I’ve grown up in Church, I’ve heard that one too many times from people in the Charismatic movement. My dad would say it all the time, and two days later he was the same as he always was, if not sooner.

He got worse, if anything the longer he was in that church environment.

I listened to other people in my youth group say God has touched them so much…and then they acted the same.

Meanwhile, I, a person who hardly ever has emotional experiences while worshiping at Church, and has never gotten into he Camp spirit, and who did not go into those long speeches about how God touched my life–have seen myself change completely from who I was back then to who I am now.

Any observant person will tell you, it is not the people who feel closer to God and get the emotionally charged times with Him who are often the most holy.

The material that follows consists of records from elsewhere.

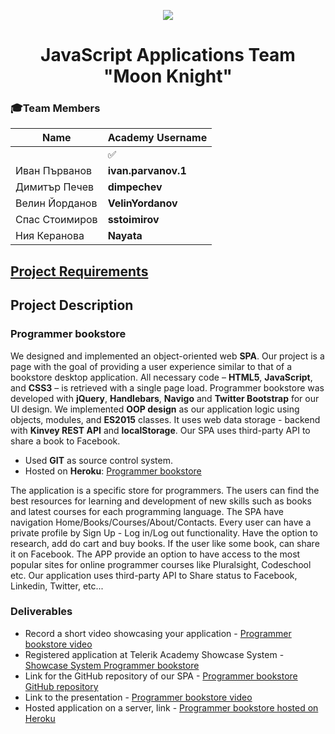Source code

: 
<p align="center">
<a href="http://academy.telerik.com/">
<img src="https://camo.githubusercontent.com/08ecbe7b67d65cc7c6990787e2836b27b4296f2d/68747470733a2f2f7261772e6769746875622e636f6d2f666c65787472792f54656c6572696b2d41636164656d792f6d61737465722f50726f6772616d6d696e6725323077697468253230432532332f436f6465732f4f746865722f54656c6572696b2e706e67"/>
</a>

<h1 align="center">JavaScript Applications Team "Moon Knight"</h1>

### :mortar_board:Team Members
| Name              | Academy Username      	|
|-------------------|-------------------|
|                   | :white_check_mark:|
|Иван Първанов |__ivan.parvanov.1__	        |
|Димитър Печев |__dimpechev__ |
|Велин Йорданов |__VelinYordanov__    	|	
|Спас Стоимиров |__sstoimirov__            	|			
|Ния Керанова|__Nayata__       	|	

## <a href="https://github.com/JS-APPs-Team-Moon-Knight/Programmer-book-store/blob/master/Description.md">Project Requirements</a>  

## Project Description

### Programmer bookstore

We designed and implemented an object-oriented web __SPA__. Our project is a page with the goal of providing a user experience similar to that of a bookstore desktop application. All necessary code – __HTML5__, __JavaScript__, and __CSS3__ – is retrieved with a single page load.
Programmer bookstore was developed with __jQuery__, __Handlebars__, __Navigo__ and __Twitter Bootstrap__ for our UI design. We implemented __OOP design__ as our application logic using objects, modules, and __ES2015__ classes. It uses web data storage - backend with __Kinvey REST API__ and __localStorage__. Our SPA uses third-party API to share a book to Facebook.

* Used __GIT__ as source control system. 
* Hosted on __Heroku__: <a href="https://programmer-bookstore.herokuapp.com/">Programmer bookstore</a>


The application is a specific store for programmers. The users can find the best resources for learning and development of new skills such as books and latest courses for each programming language. 
The SPA have navigation Home/Books/Courses/About/Contacts. Every user can have a private profile by Sign Up - Log in/Log out functionality. Have the option to research, add do cart and buy books. If the user like some book, can share it on Facebook. The APP provide an option to have access to the most popular sites for online programmer courses like Pluralsight, Codeschool etc. Our application uses third-party API to Share status to Facebook, Linkedin, Twitter, etc...

### Deliverables
  * Record a short video showcasing your application - <a href="http://screencast.com/t/JG0b2HULez9">Programmer bookstore video</a>
  * Registered application at Telerik Academy Showcase System - <a href="http://best.telerikacademy.com/projects/357/Programmer-bookstore">Showcase System Programmer bookstore</a>
  * Link for the GitHub repository of our SPA - <a href="https://github.com/JS-APPs-Team-Moon-Knight/Programmer-book-store">Programmer bookstore GitHub repository</a>
  * Link to the presentation - <a href="https://prezi.com/1x-6lsnp9_zm/programmer-bookstore/">Programmer bookstore video</a>
  * Hosted application on a server, link - <a href="https://programmer-bookstore.herokuapp.com/index.html#/products">Programmer bookstore hosted on Heroku</a>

In fact, may of those very people are the ones who were the biggest jerks to me in the church. And still are. I was treated very badly by one worship leader, and some pastors who were all up on those spiritual experiences.

While the quiet, unassuming , non-emotional people were the kindness and most compassionate and loyal to me in the long run. Sometimes the people who live in the most sin are even the most forgiving, oddly enough.

And Jesus… really doesn’t read as the kind of person who got emotional reactions of that nature from people a whole lot, and when he did, it is most often that they were mistaken.

Peter’s most emotional reactions to Jesus are usually right when he is wrong about something.

I won’t say emotional responses to God are bad. I’ve had them, in private usually. But the valuable ones are usually accompany with a clarity of mind that shows in a change of actions. I was different after I had those moments. kinder, strong, braver, wiser.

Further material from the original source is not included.